[[ GIVEN INFORMATION, beginning ]]

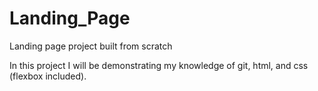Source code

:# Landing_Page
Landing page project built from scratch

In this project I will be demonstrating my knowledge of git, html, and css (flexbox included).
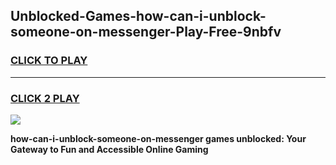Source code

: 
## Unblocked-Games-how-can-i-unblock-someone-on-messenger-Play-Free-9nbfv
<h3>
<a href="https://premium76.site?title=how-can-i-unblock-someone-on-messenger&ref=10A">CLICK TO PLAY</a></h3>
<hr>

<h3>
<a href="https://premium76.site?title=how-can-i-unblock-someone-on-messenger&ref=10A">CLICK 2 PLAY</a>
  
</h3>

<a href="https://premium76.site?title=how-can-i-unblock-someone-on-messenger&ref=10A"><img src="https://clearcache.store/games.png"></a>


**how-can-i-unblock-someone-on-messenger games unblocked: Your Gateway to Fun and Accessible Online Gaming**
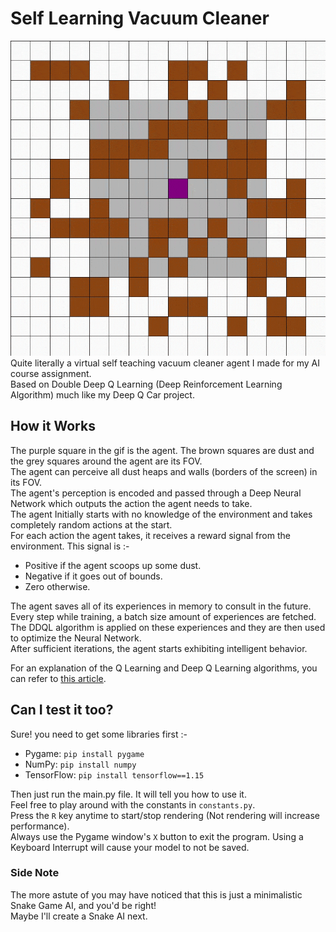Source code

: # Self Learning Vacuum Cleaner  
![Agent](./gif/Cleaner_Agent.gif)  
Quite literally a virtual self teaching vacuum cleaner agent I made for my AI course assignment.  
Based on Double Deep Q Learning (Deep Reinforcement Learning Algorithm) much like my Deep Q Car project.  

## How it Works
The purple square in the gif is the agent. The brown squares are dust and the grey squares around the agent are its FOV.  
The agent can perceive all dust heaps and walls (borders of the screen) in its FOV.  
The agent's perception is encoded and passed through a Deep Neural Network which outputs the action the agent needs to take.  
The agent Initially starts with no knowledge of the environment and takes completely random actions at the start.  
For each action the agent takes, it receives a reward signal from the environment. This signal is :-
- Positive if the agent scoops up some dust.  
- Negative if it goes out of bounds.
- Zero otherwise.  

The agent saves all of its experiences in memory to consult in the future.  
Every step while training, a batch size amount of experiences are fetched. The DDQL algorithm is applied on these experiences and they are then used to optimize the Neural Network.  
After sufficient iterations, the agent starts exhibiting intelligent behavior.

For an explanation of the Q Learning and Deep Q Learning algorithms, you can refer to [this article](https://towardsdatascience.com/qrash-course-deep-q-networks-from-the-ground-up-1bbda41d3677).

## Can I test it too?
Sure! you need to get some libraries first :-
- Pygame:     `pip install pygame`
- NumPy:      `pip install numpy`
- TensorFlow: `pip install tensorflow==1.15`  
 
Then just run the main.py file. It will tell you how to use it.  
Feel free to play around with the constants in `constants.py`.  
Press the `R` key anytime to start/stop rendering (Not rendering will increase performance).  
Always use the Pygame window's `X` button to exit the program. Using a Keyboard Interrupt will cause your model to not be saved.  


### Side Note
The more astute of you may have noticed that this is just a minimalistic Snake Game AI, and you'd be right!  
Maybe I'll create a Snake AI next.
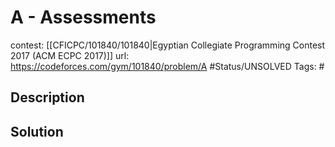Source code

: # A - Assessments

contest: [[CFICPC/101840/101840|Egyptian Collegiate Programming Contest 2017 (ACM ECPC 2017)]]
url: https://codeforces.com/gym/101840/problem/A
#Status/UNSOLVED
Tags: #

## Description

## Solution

[[ GIVEN INFORMATION, end ]]

__TASK DETAILS__
An exact copy of the lines above between the line holding "Learning Vacuum Cleaner" and the line holding "- Zero otherwise.", inclusive, is the whole answer.

__TASK OUTPUT__
: # Self Learning Vacuum Cleaner  
![Agent](./gif/Cleaner_Agent.gif)  
Quite literally a virtual self teaching vacuum cleaner agent I made for my AI course assignment.  
Based on Double Deep Q Learning (Deep Reinforcement Learning Algorithm) much like my Deep Q Car project.  

## How it Works
The purple square in the gif is the agent. The brown squares are dust and the grey squares around the agent are its FOV.  
The agent can perceive all dust heaps and walls (borders of the screen) in its FOV.  
The agent's perception is encoded and passed through a Deep Neural Network which outputs the action the agent needs to take.  
The agent Initially starts with no knowledge of the environment and takes completely random actions at the start.  
For each action the agent takes, it receives a reward signal from the environment. This signal is :-
- Positive if the agent scoops up some dust.  
- Negative if it goes out of bounds.
- Zero otherwise.  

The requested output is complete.